L’aspirant-chef veut utiliser cette période pour faire la promotion de la souveraineté.

Mardi, le député de Rosemont a toutefois précisé qu’il refuserait de proposer aux Québécois un second mandat sans référendum.

«La question de 2022 sera ‘Donnez-nous le mandat de vous amener à la souveraineté, à l’indépendance, dans le mandat’, donc, de tenir un référendum», assure Jean-François Lisée.

«C’est une promesse ferme», dit-il.

L’ex-conseiller de Jacques Parizeau affirme avoir retenu un conseil de son ancien patron. Celui-ci disait : «il faut se préparer longtemps à l’avance, mais quand on fixe l’objectif, il faut le tenir parce que, sinon, il n’y a pas de mobilisation», a relaté Jean-François Lisée.

Par ailleurs, le député de Rosemont, père de cinq enfants, aura un défi particulier pour réussir la conciliation travail-famille.

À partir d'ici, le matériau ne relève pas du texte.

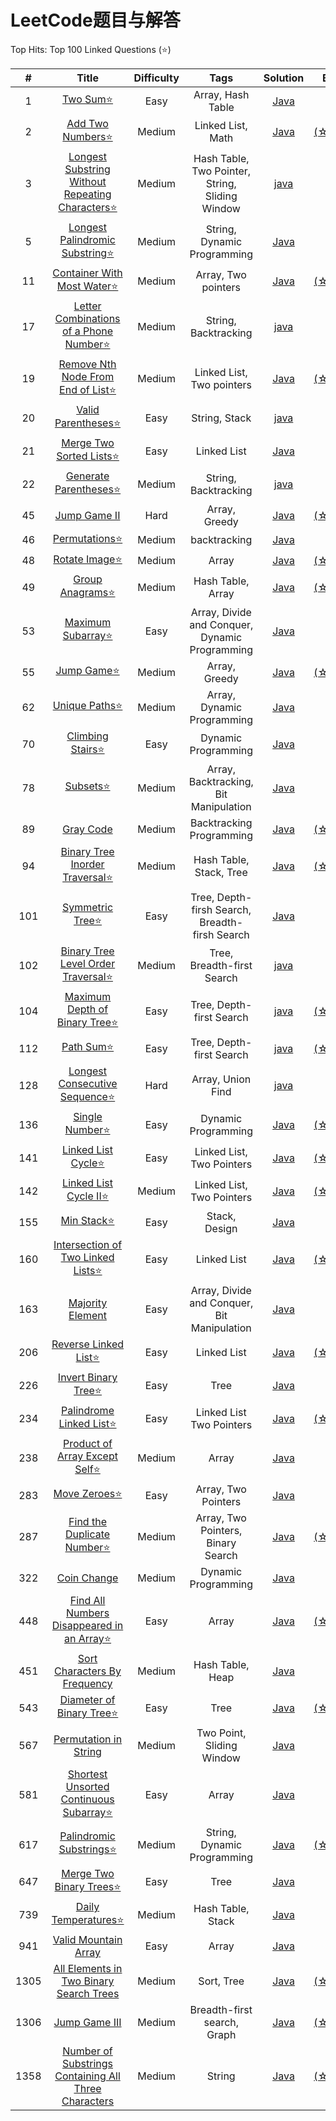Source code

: # LeetCode题目与解答

Top Hits: Top 100 Linked Questions (⭐)

|#|Title|Difficulty|Tags|Solution|Blog|
|:--:|:--:|:--:|:--:|:--:|:--:|
|1|[Two Sum⭐](https://leetcode.com/problems/two-sum/)|Easy|Array, Hash Table|[Java](https://github.com/Parallelline1996/Leetcode/blob/master/Problems/src/main/java/page1/N1_TwoSum.java)||
|2|[Add Two Numbers⭐](https://leetcode.com/problems/add-two-numbers/)|Medium| Linked List, Math|[Java](https://github.com/Parallelline1996/Leetcode/blob/master/Problems/src/main/java/page1/N2_AddTwoNumbers.java)|[(☆▽☆)](https://blog.csdn.net/Applying/article/details/102790203)|
|3|[Longest Substring Without Repeating Characters⭐](https://leetcode.com/problems/longest-substring-without-repeating-characters/)|Medium|Hash Table, Two Pointer, String, Sliding Window|[java](https://github.com/Parallelline1996/Leetcode/blob/master/Problems/src/main/java/page1/N3_LongestSubstringWithoutRepeatingCharacters.java)||
|5|[Longest Palindromic Substring⭐](https://leetcode.com/problems/longest-palindromic-substring/)|Medium| String, Dynamic Programming|[Java](https://github.com/Parallelline1996/Leetcode/blob/master/Problems/src/main/java/page1/N5_LongestPalindromicSubstring.java)||
|11|[Container With Most Water⭐](https://leetcode.com/problems/container-with-most-water/)|Medium|Array, Two pointers|[Java](https://github.com/Parallelline1996/Leetcode/blob/master/Problems/src/main/java/page1/N11_ContainerWithMostWater.java)|[(☆▽☆)](https://blog.csdn.net/Applying/article/details/103438904)||
|17|[Letter Combinations of a Phone Number⭐](https://leetcode.com/problems/letter-combinations-of-a-phone-number/)|Medium|String, Backtracking|[java](https://github.com/Parallelline1996/Leetcode/blob/master/Problems/src/main/java/page1/N17_LetterCombinationsOfAPhoneNumber.java)|
|19|[Remove Nth Node From End of List⭐](https://leetcode.com/problems/remove-nth-node-from-end-of-list/)|Medium|Linked List, Two pointers|[Java](https://github.com/Parallelline1996/Leetcode/blob/master/Problems/src/main/java/page1/N19_RemoveNthNodeFromEndOfList.java)|[(☆▽☆)](https://blog.csdn.net/Applying/article/details/84586515)||
|20|[Valid Parentheses⭐](https://leetcode.com/problems/valid-parentheses/)|Easy|String, Stack|[java](https://github.com/Parallelline1996/Leetcode/blob/master/Problems/src/main/java/page1/N20_ValidParentheses.java)||
|21|[Merge Two Sorted Lists⭐](https://leetcode.com/problems/merge-two-sorted-lists/)|Easy|Linked List|[Java](https://github.com/Parallelline1996/Leetcode/blob/master/Problems/src/main/java/page1/N21_MergeTwoSortedLists.java)||
|22|[Generate Parentheses⭐](https://leetcode.com/problems/generate-parentheses/)|Medium|String, Backtracking|[java](https://github.com/Parallelline1996/Leetcode/blob/master/Problems/src/main/java/page1/N22_GenerateParentheses.java)||
|45|[Jump Game II](https://leetcode.com/problems/jump-game-ii/)|Hard|Array, Greedy|[Java](https://github.com/Parallelline1996/Leetcode/blob/master/Problems/src/main/java/page1/N45_JumpGameII.java)|[(☆▽☆)](https://blog.csdn.net/Applying/article/details/104026257)|
|46|[Permutations⭐](https://leetcode.com/problems/permutations/)|Medium|backtracking|[Java](https://github.com/Parallelline1996/Leetcode/blob/master/Problems/src/main/java/page1/N46_Permutations.java)|
|48|[Rotate Image⭐](https://leetcode.com/problems/rotate-image/)|Medium|Array|[Java](https://github.com/Parallelline1996/Leetcode/blob/master/Problems/src/main/java/page1/N48_RotateImage.java)|[(☆▽☆)](https://(☆▽☆).csdn.net/Applying/article/details/104082957)|
|49|[Group Anagrams⭐](https://leetcode.com/problems/group-anagrams/)|Medium| Hash Table, Array|[Java](https://github.com/Parallelline1996/Leetcode/blob/master/Problems/src/main/java/page1/N49_GroupAnagrams.java)|[(☆▽☆)](https://blog.csdn.net/Applying/article/details/103441429)|
|53|[Maximum Subarray⭐](https://leetcode.com/problems/maximum-subarray/)|Easy|Array, Divide and Conquer, Dynamic Programming|[Java](https://github.com/Parallelline1996/LeetCode/blob/master/Problems/src/main/java/page1/N53_MaximumSubarray.java)|
|55|[Jump Game⭐](https://leetcode.com/problems/jump-game/)|Medium|Array, Greedy|[Java](https://github.com/Parallelline1996/Leetcode/blob/master/Problems/src/main/java/page1/N55_JumpGame.java)|[(☆▽☆)](https://blog.csdn.net/Applying/article/details/104026257)|
|62|[Unique Paths⭐](https://leetcode.com/problems/unique-paths/)|Medium|Array, Dynamic Programming|[Java](https://github.com/Parallelline1996/Leetcode/blob/master/Problems/src/main/java/page1/N62_UniquePaths.java)||
|70|[Climbing Stairs⭐](https://leetcode.com/problems/climbing-stairs/)|Easy|Dynamic Programming|[Java](https://github.com/Parallelline1996/Leetcode/blob/master/Problems/src/main/java/page1/N70_ClimbingStairs.java)||
|78|[Subsets⭐](https://leetcode.com/problems/subsets/)|Medium|Array, Backtracking, Bit Manipulation|[Java](https://github.com/Parallelline1996/Leetcode/blob/master/Problems/src/main/java/page1/N78_Subsets.java)||
|89|[Gray Code](https://leetcode.com/problems/gray-code/)|Medium|Backtracking Programming|[Java](https://github.com/Parallelline1996/Leetcode/blob/master/Problems/src/main/java/page1/N89_GrayCode.java)|[(☆▽☆)](https://blog.csdn.net/Applying/article/details/82990738)|
|94|[Binary Tree Inorder Traversal⭐](https://leetcode.com/problems/binary-tree-inorder-traversal/)|Medium|Hash Table, Stack, Tree|[Java](https://github.com/Parallelline1996/Leetcode/blob/master/Problems/src/main/java/page1/N94_BinaryTreeInorderTraversal.java)|[(☆▽☆)](https://blog.csdn.net/Applying/article/details/84982712)|
|101|[Symmetric Tree⭐](https://leetcode.com/problems/symmetric-tree/)|Easy|Tree, Depth-firsh Search, Breadth-firsh Search|[Java](https://github.com/Parallelline1996/Leetcode/blob/master/Problems/src/main/java/page2/N101_SymmetricTree.java)||
|102|[Binary Tree Level Order Traversal⭐](https://leetcode.com/problems/binary-tree-level-order-traversal/)|Medium|Tree, Breadth-first Search|[java](https://github.com/Parallelline1996/Leetcode/blob/master/Problems/src/main/java/page2/N102_BinaryTreeLevelOrderTraversal.java)| 
|104|[Maximum Depth of Binary Tree⭐](https://leetcode.com/problems/maximum-depth-of-binary-tree/)|Easy|Tree, Depth-first Search|[java](https://github.com/Parallelline1996/Leetcode/blob/master/Problems/src/main/java/page2/N104_MaximumDepthOfBinaryTree.java)|[(☆▽☆)](https://blog.csdn.net/Applying/article/details/85059690)|
|112|[Path Sum⭐](https://leetcode.com/problems/path-sum/)|Easy|Tree, Depth-first Search|[java](https://github.com/Parallelline1996/Leetcode/blob/master/Problems/src/main/java/page2/N112_PathSum.java)|[(☆▽☆)](https://blog.csdn.net/Applying/article/details/85059690)|
|128|[Longest Consecutive Sequence⭐](https://leetcode.com/problems/longest-consecutive-sequence/)|Hard|Array, Union Find|[java](https://github.com/Parallelline1996/Leetcode/blob/master/Problems/src/main/java/page2/N128_LongestConsecutiveSequence.java)|
|136|[Single Number⭐](https://leetcode.com/problems/single-number/)|Easy|Dynamic Programming|[Java](https://github.com/Parallelline1996/Leetcode/blob/master/Problems/src/main/java/page2/N136_SingleNumber.java)|[(☆▽☆)](https://blog.csdn.net/Applying/article/details/83154282)|
|141|[Linked List Cycle⭐](https://leetcode.com/problems/linked-list-cycle/)|Easy|Linked List, Two Pointers|[Java](https://github.com/Parallelline1996/Leetcode/blob/master/Problems/src/main/java/page2/N141_LinkedListCycle.java)|[(☆▽☆)](https://blog.csdn.net/Applying/article/details/84586515)|
|142|[Linked List Cycle II⭐](https://leetcode.com/problems/linked-list-cycle-ii/)|Medium|Linked List, Two Pointers|[Java](https://github.com/Parallelline1996/Leetcode/blob/master/Problems/src/main/java/page2/N142_LinkedListCycleII.java)|[(☆▽☆)](https://blog.csdn.net/Applying/article/details/84586515)|
|155|[Min Stack⭐](https://leetcode.com/problems/min-stack/)|Easy|Stack, Design|[Java](https://github.com/Parallelline1996/Leetcode/blob/master/Problems/src/main/java/page2/N155_MinStack.java)||
|160|[Intersection of Two Linked Lists⭐](https://leetcode.com/problems/intersection-of-two-linked-lists/)|Easy|Linked List|[Java](https://github.com/Parallelline1996/Leetcode/blob/master/Problems/src/main/java/page2/N160_IntersectionOfTwoLinkedLists.java)|[(☆▽☆)](https://blog.csdn.net/Applying/article/details/84586515)|
|163|[Majority Element](https://leetcode.com/problems/majority-element/)|Easy|Array, Divide and Conquer, Bit Manipulation|[Java](https://github.com/Parallelline1996/Leetcode/blob/master/Problems/src/main/java/page2/N169_MajorityElement.java)||
|206|[Reverse Linked List⭐](https://leetcode.com/problems/reverse-linked-list/)|Easy|Linked List|[Java](https://github.com/Parallelline1996/Leetcode/blob/master/Problems/src/main/java/page3/N206_ReverseLinkedList.java)|[(☆▽☆)](https://blog.csdn.net/Applying/article/details/84586515)|
|226|[Invert Binary Tree⭐](https://leetcode.com/problems/invert-binary-tree/)|Easy|Tree|[Java](https://github.com/Parallelline1996/Leetcode/blob/master/Problems/src/main/java/page3/N226_InvertBinaryTree.java)|
|234|[Palindrome Linked List⭐](https://leetcode.com/problems/palindrome-linked-list/)|Easy|Linked List Two Pointers|[Java](https://github.com/Parallelline1996/Leetcode/blob/master/Problems/src/main/java/page3/N234_PalindromeLinkedList.java)|[(☆▽☆)](https://blog.csdn.net/Applying/article/details/84586515)|
|238|[Product of Array Except Self⭐](https://leetcode.com/problems/product-of-array-except-self/)|Medium|Array|[Java](https://github.com/Parallelline1996/Leetcode/blob/master/Problems/src/main/java/page3/N238_ProductOfArrayExceptSelf.java)||
|283|[Move Zeroes⭐](https://leetcode.com/problems/move-zeroes/)|Easy|Array, Two Pointers|[Java](https://github.com/Parallelline1996/Leetcode/blob/master/Problems/src/main/java/page3/N283_MoveZeroes.java)||
|287|[Find the Duplicate Number⭐](https://leetcode.com/problems/find-the-duplicate-number/)|Medium|Array, Two Pointers, Binary Search|[Java](https://github.com/Parallelline1996/Leetcode/blob/master/Problems/src/main/java/page3/N287_FindTheDuplicateNumber.java)|[(☆▽☆)](https://blog.csdn.net/Applying/article/details/104012405)|
|322|[Coin Change](https://leetcode.com/problems/coin-change/)|Medium|Dynamic Programming|[Java](https://github.com/Parallelline1996/Leetcode/blob/master/Problems/src/main/java/page4/N322_CoinChange.java)|
|448|[Find All Numbers Disappeared in an Array⭐](https://leetcode.com/problems/find-all-numbers-disappeared-in-an-array/)|Easy|Array|[Java](https://github.com/Parallelline1996/Leetcode/blob/master/Problems/src/main/java/page5/N448_FindAllNumbersDisappearedInAnArray.java)|[(☆▽☆)](https://blog.csdn.net/Applying/article/details/103657467)|
|451|[Sort Characters By Frequency](https://leetcode.com/problems/sort-characters-by-frequency/)|Medium|Hash Table, Heap|[Java](https://github.com/Parallelline1996/Leetcode/blob/master/Problems/src/main/java/page5/N451_SortCharactersByFrequency.java)|
|543|[Diameter of Binary Tree⭐](https://leetcode.com/problems/diameter-of-binary-tree/)|Easy|Tree|[Java](https://github.com/Parallelline1996/Leetcode/blob/master/Problems/src/main/java/page6/N543_DiameterOfBinaryTree.java)|[(☆▽☆)](https://blog.csdn.net/Applying/article/details/85059690)|
|567|[Permutation in String](https://leetcode.com/problems/permutation-in-string/)|Medium|Two Point, Sliding Window|[Java](https://github.com/Parallelline1996/Leetcode/blob/master/Problems/src/main/java/page6/N567_PermutationinString.java)|
|581|[Shortest Unsorted Continuous Subarray⭐](https://leetcode.com/problems/shortest-unsorted-continuous-subarray/)|Easy|Array|[Java](https://github.com/Parallelline1996/Leetcode/blob/master/Problems/src/main/java/page6/N581_ShortestUnsortedContinuousSubarray.java)||
|617|[Palindromic Substrings⭐](https://leetcode.com/problems/palindromic-substrings/)|Medium| String, Dynamic Programming|[Java](https://github.com/Parallelline1996/Leetcode/blob/master/Problems/src/main/java/page7/N647_PalindromicSubstrings.java)|[(☆▽☆)](https://blog.csdn.net/Applying/article/details/103607183)|
|647|[Merge Two Binary Trees⭐](https://leetcode.com/problems/merge-two-binary-trees/)|Easy|Tree|[Java](https://github.com/Parallelline1996/Leetcode/blob/master/Problems/src/main/java/page7/N617_MergeTwoBinaryTrees.java)||
|739|[Daily Temperatures⭐](https://leetcode.com/problems/daily-temperatures/)|Medium| Hash Table, Stack|[Java](https://github.com/Parallelline1996/Leetcode/blob/master/Problems/src/main/java/page8/N739_DailyTemperatures.java)||
|941|[Valid Mountain Array](https://leetcode.com/problems/valid-mountain-array/)|Easy|Array|[Java](https://github.com/Parallelline1996/Leetcode/blob/master/Problems/src/main/java/page10/N941_ValidMountainArray.java)|
|1305|[All Elements in Two Binary Search Trees](https://leetcode.com/problems/all-elements-in-two-binary-search-trees/)|Medium|Sort, Tree|[Java](https://github.com/Parallelline1996/Leetcode/blob/master/Problems/src/main/java/page14/N1305_AllElementsInTwoBinarySearchTrees.java)|[(☆▽☆)](https://blog.csdn.net/Applying/article/details/103754707)|
|1306|[Jump Game III](https://leetcode.com/problems/jump-game-iii/)|Medium|Breadth-first search, Graph|[Java](https://github.com/Parallelline1996/Leetcode/blob/master/Problems/src/main/java/page14/N1306_JumpGameIII.java)|[(☆▽☆)](https://blog.csdn.net/Applying/article/details/104026257)|
|1358|[Number of Substrings Containing All Three Characters](https://leetcode.com/problems/number-of-substrings-containing-all-three-characters/)|Medium|String|[Java](https://github.com/Parallelline1996/Leetcode/blob/master/Problems/src/main/java/page14/N1358_NumberOfSubstringsContainingAllThreeCharacters.java)|[(☆▽☆)](https://blog.csdn.net/Applying/article/details/104455948)|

Trois de ses enfants, d’une seconde union, vivent en France où travaille sa conjointe.

Cet été, il passera plusieurs semaines au Québec avec sa «tribu», comme il l’appelle. «Je vais être moins disponible pour la course pendant ces semaines-là», admet-il. Jean-François Lisée fera tout de même campagne de jour, quand les enfants seront au camp d’été. «Le soir, moins souvent», dit-il.

Jean-François Lisée a également expliqué que certains moments en famille sont «sacrés», dont les vacances de Noël et la semaine de relâche.

«Si je suis chef de l’opposition, et idéalement premier ministre, pendant la semaine de relâche, s’il y a une inondation, ce sera le ou la vice-première ministre qui va venir, a-t-il expliqué. S’il y a une crise du verglas, je vais revenir.»